Contract repudiation and breach 
 Nonconforming goods—If non-conforming goods are sent with a note of accommodation, such tender is construed as a counteroffer, and if accepted, forms a new contract and binds the buyer at previous contract price. If the seller refuses to conform and the buyer does not accept, the buyer must return all non conforming goods at sellers expense within thirty days of receipt.
 Perfect tender—The buyer however does have a right of "perfect tender" and can accept all, reject all, or accept conforming goods and reject the rest; within a reasonable time after delivery but before acceptance, he must notify the seller of the rejection. If the buyer does not give a specific reason (defect), he cannot rely on the reason later, in legal proceedings (akin to the cure before cover rationale). Also, the contract is not breached per se if the seller delivered the non-conforming goods, however offensive, before the date of performance has hit.
 "Reasonable time/good faith", four weeks' minimum lead time, standard—Such standard is required from a party to a contract indefinite as to time, or made indefinite by waiver of original provisions.
 Requirements/Output contracts—The UCC provides protection against disproportionate demands, but must meet the "good faith" requirement.
 Reasonable grounds for insecurity—In a situation with a threat of non-performance, the other part may suspend its own performance and demand assurances in writing. If assurance is not provided "within a reasonable time not exceeding 30 days", the contract is repudiated.
 Battle of forms—New terms will be incorporated into the agreement unless:
 the offer is limited to its own terms, 
 they materially alter the original terms (limit liability etc.),  
 the first party objects to new terms in a timely manner, or the first party has already objected to new terms. Whether the new terms "materially alter" the original offer may depend on the nature of the item (e.g. a delay in delivery of nails is not the same as for fish).
 Battle of forms—A written confirmation of an offer sent within a reasonable time operates as an acceptance even though it states terms that are additional to or different from those offered, unless acceptance is expressly made conditional to the additions.
 Statute of frauds as applicable to the sale of goods—The actual contract does not need to be in writing. Just some note or memo must be in writing and signed. However, the UCC exception to the signature requirement is where written confirmation is received and not objected to within 10 days.
 Cure/cover—The buyer must give the seller time to cure the defective shipment before seeking cover.
 FOB place of business—The seller assumes risk of loss until the goods are placed on a carrier. FOB destination: the seller assumes risk of loss until the shipment arrives at its destination. If the contract leaves out the delivery place, it is the seller's place of business.
 Risk of loss—Equitable conversion does not apply. In the sale of specific goods, the risk of loss lies with the seller until tender. Generally, the seller bears risk of loss until the buyer takes physical possession of the goods (the opposite of realty).
 Reclamation—Successful reclamation of goods excludes all other remedies with respect to the goods. The seller can reclaim goods upon demand within 20 days after the buyer receives them if the seller discovers that the buyer received the goods while insolvent.
 Rightfully rejected goods—A merchant buyer may follow reasonable instructions of the seller to reject the goods. If no such instructions are given, the buyer may make a reasonable effort to sell them, and the buyer/bailee is entitled to 10% of the gross proceeds.
 Implied warranty of fitness—Implied warranty of fitness arises when the seller knows the buyer is relying upon the seller's expertise in choosing goods. Implied warranty of merchantability: every sale of goods fit for ordinary purposes. Express warranties: arise from any statement of fact of promise.
 UCC damages for repudiating/breaching seller—Difference between 1) the market price when the buyer learned of breach and the 2) contract price 3) plus incidental damages. An aggrieved seller simply suing for the contract price is economically inefficient.
 Specially manufactured goods—Specially manufactured goods are exempt from statute of frauds where manufacturer has made a "substantial beginning" or "commitments for the procurement" of supplies.

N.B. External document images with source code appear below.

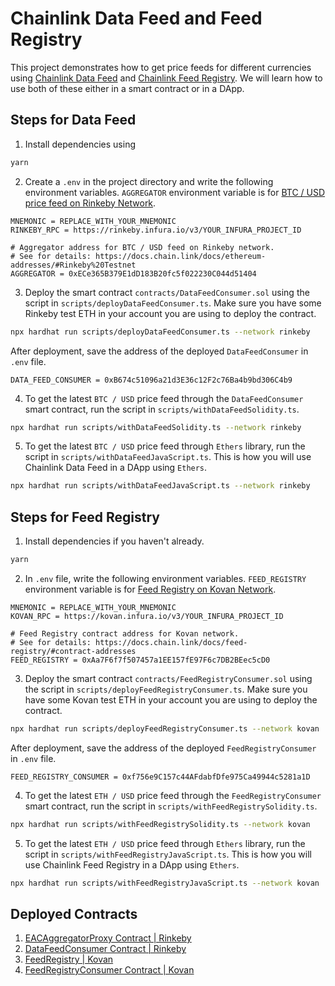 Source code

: # Chainlink Data Feed and Feed Registry

This project demonstrates how to get price feeds for different currencies using [Chainlink Data Feed](https://docs.chain.link/docs/using-chainlink-reference-contracts/) and [Chainlink Feed Registry](https://docs.chain.link/docs/feed-registry/). We will learn how to use both of these either in a smart contract or in a DApp.

## Steps for Data Feed

1.  Install dependencies using

```sh
yarn
```

2.  Create a `.env` in the project directory and write the following environment variables. `AGGREGATOR` environment variable is for [BTC / USD price feed on Rinkeby Network](https://docs.chain.link/docs/ethereum-addresses/#Rinkeby%20Testnet).

```
MNEMONIC = REPLACE_WITH_YOUR_MNEMONIC
RINKEBY_RPC = https://rinkeby.infura.io/v3/YOUR_INFURA_PROJECT_ID

# Aggregator address for BTC / USD feed on Rinkeby network.
# See for details: https://docs.chain.link/docs/ethereum-addresses/#Rinkeby%20Testnet
AGGREGATOR = 0xECe365B379E1dD183B20fc5f022230C044d51404
```

3.  Deploy the smart contract `contracts/DataFeedConsumer.sol` using the script in `scripts/deployDataFeedConsumer.ts`. Make sure you have some Rinkeby test ETH in your account you are using to deploy the contract.

```sh
npx hardhat run scripts/deployDataFeedConsumer.ts --network rinkeby
```

After deployment, save the address of the deployed `DataFeedConsumer` in `.env` file.

```
DATA_FEED_CONSUMER = 0xB674c51096a21d3E36c12F2c76Ba4b9bd306C4b9
```

4.  To get the latest `BTC / USD` price feed through the `DataFeedConsumer` smart contract, run the script in `scripts/withDataFeedSolidity.ts`.

```sh
npx hardhat run scripts/withDataFeedSolidity.ts --network rinkeby
```

5.  To get the latest `BTC / USD` price feed through `Ethers` library, run the script in `scripts/withDataFeedJavaScript.ts`. This is how you will use Chainlink Data Feed in a DApp using `Ethers`.

```sh
npx hardhat run scripts/withDataFeedJavaScript.ts --network rinkeby
```

## Steps for Feed Registry

1.  Install dependencies if you haven't already.

```sh
yarn
```

2.  In `.env` file, write the following environment variables. `FEED_REGISTRY` environment variable is for [Feed Registry on Kovan Network](https://docs.chain.link/docs/feed-registry/#contract-addresses).

```
MNEMONIC = REPLACE_WITH_YOUR_MNEMONIC
KOVAN_RPC = https://kovan.infura.io/v3/YOUR_INFURA_PROJECT_ID

# Feed Registry contract address for Kovan network.
# See for details: https://docs.chain.link/docs/feed-registry/#contract-addresses
FEED_REGISTRY = 0xAa7F6f7f507457a1EE157fE97F6c7DB2BEec5cD0
```

3.  Deploy the smart contract `contracts/FeedRegistryConsumer.sol` using the script in `scripts/deployFeedRegistryConsumer.ts`. Make sure you have some Kovan test ETH in your account you are using to deploy the contract.

```sh
npx hardhat run scripts/deployFeedRegistryConsumer.ts --network kovan
```

After deployment, save the address of the deployed `FeedRegistryConsumer` in `.env` file.

```
FEED_REGISTRY_CONSUMER = 0xf756e9C157c44AFdabfDfe975Ca49944c5281a1D
```

4.  To get the latest `ETH / USD` price feed through the `FeedRegistryConsumer` smart contract, run the script in `scripts/withFeedRegistrySolidity.ts`.

```sh
npx hardhat run scripts/withFeedRegistrySolidity.ts --network kovan
```

5.  To get the latest `ETH / USD` price feed through `Ethers` library, run the script in `scripts/withFeedRegistryJavaScript.ts`. This is how you will use Chainlink Feed Registry in a DApp using `Ethers`.

```sh
npx hardhat run scripts/withFeedRegistryJavaScript.ts --network kovan
```

## Deployed Contracts

1.  [EACAggregatorProxy Contract | Rinkeby](https://rinkeby.etherscan.io/address/0xECe365B379E1dD183B20fc5f022230C044d51404)
2.  [DataFeedConsumer Contract | Rinkeby](https://rinkeby.etherscan.io/address/0xB674c51096a21d3E36c12F2c76Ba4b9bd306C4b9)
3.  [FeedRegistry | Kovan](https://kovan.etherscan.io/address/0xAa7F6f7f507457a1EE157fE97F6c7DB2BEec5cD0)
4.  [FeedRegistryConsumer Contract | Kovan](https://kovan.etherscan.io/address/0xf756e9C157c44AFdabfDfe975Ca49944c5281a1D)
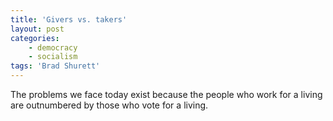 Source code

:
 ```yaml
---
title: 'Givers vs. takers'
layout: post
categories:
    - democracy
    - socialism
tags: 'Brad Shurett'
---
```


The problems we face today exist because the people who work for a living are outnumbered by those who vote for a living. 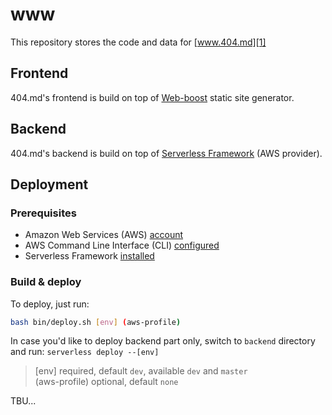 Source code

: # www

This repository stores the code and data for [www.404.md][1]

## Frontend

404.md's frontend is build on top of [Web-boost][2] static site generator.

## Backend

404.md's backend is build on top of [Serverless Framework][3] (AWS provider).

## Deployment

### Prerequisites

- Amazon Web Services (AWS) [account][4]
- AWS Command Line Interface (CLI) [configured][5]
- Serverless Framework [installed][6]

### Build & deploy

To deploy, just run:

```bash
bash bin/deploy.sh [env] (aws-profile)
```
In case you'd like to deploy backend part only, switch to `backend` directory and run: `serverless deploy --[env]`
> [env] required, default `dev`, available `dev` and `master` \
(aws-profile) optional, default `none`

[1]: https://www.404.md
[2]: https://github.com/ddimitrioglo/web-boost
[3]: https://github.com/serverless/serverless
[4]: https://www.youtube.com/watch?v=WviHsoz8yHk
[5]: https://docs.aws.amazon.com/cli/latest/userguide/cli-chap-getting-started.html
[6]: https://github.com/serverless/serverless#quick-start

TBU...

Section 2-207: Battle of the forms

One of the most confusing and fiercely litigated sections of the UCC is Section 2-207, which Professor Grant Gilmore called "arguably the greatest statutory mess of all time". It governs a "battle of the forms" as to whose boilerplate terms, those of the offeror or the offeree, will survive a commercial transaction where multiple forms with varying terms are exchanged. This problem frequently arises when parties to a commercial transaction exchange routine documents like requests for proposals, invoices, purchase orders, and order confirmations, all of which may contain conflicting boilerplate provisions.

The first step in the analysis is to determine whether the UCC or the common law governs the transaction. If the UCC governs, courts will usually try to find which form constitutes the offer. Next, the offeree's acceptance forms bearing the different terms is examined. One should note whether the acceptance is expressly conditional on its own terms. If it is expressly conditional, it is a counteroffer, not an acceptance. If performance is accepted after the counteroffer, even without express acceptance, under 2-207(3), a contract will exist under only those terms on which the parties agree, together with UCC gap-fillers.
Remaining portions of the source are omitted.